Dikutip dari Tribun Jogja, para sivitas akademika itu meminta Pratikno dan Ari Dwipayana untuk pulang ke kampus UGM menjalankan demokrasi sebagaimana mestinya.
"Kami berkumpul hari ini karena situasi demokrasi yang terjadi di hari ini. Kami melihat bahwa kekuasaan ada upaya pencideraan demokrasi untuk kepentingan pribadi dan golongannya oleh kekuasaan," kata Faris Rubiyansyah, perwakilan Mahasiswa DPP Fisipol UGM, Senin (12/1/2024).

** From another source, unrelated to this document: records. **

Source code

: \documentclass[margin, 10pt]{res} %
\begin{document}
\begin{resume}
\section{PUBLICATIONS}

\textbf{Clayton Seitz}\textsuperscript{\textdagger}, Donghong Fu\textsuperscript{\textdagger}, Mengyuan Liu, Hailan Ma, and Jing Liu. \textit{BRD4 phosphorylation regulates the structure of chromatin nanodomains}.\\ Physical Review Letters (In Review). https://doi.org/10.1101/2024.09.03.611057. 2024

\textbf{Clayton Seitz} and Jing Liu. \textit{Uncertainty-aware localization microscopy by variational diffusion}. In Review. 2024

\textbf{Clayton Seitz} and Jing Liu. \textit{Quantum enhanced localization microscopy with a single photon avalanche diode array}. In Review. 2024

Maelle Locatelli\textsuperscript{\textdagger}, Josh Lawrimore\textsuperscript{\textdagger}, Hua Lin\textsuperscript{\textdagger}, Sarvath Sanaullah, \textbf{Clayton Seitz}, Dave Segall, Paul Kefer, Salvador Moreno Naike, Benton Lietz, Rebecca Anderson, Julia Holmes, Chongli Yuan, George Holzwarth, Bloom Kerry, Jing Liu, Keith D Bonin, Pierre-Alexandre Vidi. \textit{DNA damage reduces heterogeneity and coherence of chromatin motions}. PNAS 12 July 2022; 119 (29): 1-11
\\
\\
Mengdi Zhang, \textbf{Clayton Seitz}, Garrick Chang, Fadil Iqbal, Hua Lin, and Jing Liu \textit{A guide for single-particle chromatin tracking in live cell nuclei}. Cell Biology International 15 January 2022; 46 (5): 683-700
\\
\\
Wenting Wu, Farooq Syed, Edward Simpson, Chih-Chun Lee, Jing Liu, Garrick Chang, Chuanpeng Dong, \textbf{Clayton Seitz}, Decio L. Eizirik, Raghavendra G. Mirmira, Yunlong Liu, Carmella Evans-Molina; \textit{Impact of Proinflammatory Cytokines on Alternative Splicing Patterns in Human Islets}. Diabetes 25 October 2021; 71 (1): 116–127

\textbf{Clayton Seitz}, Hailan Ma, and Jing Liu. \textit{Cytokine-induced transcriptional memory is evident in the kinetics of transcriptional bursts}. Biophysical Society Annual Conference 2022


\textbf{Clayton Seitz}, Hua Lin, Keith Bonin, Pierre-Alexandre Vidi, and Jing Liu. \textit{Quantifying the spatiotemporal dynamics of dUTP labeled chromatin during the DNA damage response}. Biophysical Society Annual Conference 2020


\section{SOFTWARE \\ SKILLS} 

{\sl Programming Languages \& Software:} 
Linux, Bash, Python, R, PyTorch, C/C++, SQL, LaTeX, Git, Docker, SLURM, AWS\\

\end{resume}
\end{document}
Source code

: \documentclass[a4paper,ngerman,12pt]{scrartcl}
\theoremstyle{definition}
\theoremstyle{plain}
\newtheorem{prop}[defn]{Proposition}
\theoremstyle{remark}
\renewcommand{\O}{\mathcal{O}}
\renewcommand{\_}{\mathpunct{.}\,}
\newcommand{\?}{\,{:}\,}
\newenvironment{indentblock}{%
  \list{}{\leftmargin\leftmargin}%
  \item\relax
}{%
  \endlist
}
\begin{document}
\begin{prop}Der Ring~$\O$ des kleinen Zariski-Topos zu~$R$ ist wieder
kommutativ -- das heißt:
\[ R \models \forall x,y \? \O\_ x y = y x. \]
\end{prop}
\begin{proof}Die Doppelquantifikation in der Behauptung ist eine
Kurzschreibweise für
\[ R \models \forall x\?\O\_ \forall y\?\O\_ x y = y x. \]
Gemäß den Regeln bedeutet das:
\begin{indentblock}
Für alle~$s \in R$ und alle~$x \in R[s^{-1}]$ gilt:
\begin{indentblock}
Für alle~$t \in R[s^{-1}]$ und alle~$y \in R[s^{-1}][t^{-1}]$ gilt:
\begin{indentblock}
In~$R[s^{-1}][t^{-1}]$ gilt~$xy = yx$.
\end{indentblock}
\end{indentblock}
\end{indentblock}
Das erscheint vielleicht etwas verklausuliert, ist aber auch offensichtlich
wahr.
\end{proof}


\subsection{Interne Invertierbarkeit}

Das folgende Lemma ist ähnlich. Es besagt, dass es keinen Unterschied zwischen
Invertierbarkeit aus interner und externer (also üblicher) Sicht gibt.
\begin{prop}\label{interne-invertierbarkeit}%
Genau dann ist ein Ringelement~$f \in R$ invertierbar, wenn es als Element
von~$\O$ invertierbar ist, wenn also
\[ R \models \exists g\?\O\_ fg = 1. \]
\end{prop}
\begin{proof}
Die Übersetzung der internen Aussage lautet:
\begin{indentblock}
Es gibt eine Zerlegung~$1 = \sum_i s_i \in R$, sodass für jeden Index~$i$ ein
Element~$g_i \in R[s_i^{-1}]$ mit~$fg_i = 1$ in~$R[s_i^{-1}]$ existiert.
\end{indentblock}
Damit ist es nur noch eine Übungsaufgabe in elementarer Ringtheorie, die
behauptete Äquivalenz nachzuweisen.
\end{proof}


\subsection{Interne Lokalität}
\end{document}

Faris turut menyayangkan terdapat civitas akademika DPP UGM yang berada di pusaran kekuasaan dan menyalahgunakan demokrasi.
Dalam orasinya Faris menyampaikan rasa-rasanya baru kemarin para mahasiswa mendapat ceramah dari Pratikno dan Ari Dwipayana di kelas mengenai demokrasi.
Para mahasiswa menurutnya diyakinkan demokrasi merupakan sebuah berkah yang harus selalu dijaga.
"Namun, sayangnya, lebih dari 20 tahun sejak datangnya berkah tersebut, demokrasi Indonesia justru mengalami kemunduran," ujarnya.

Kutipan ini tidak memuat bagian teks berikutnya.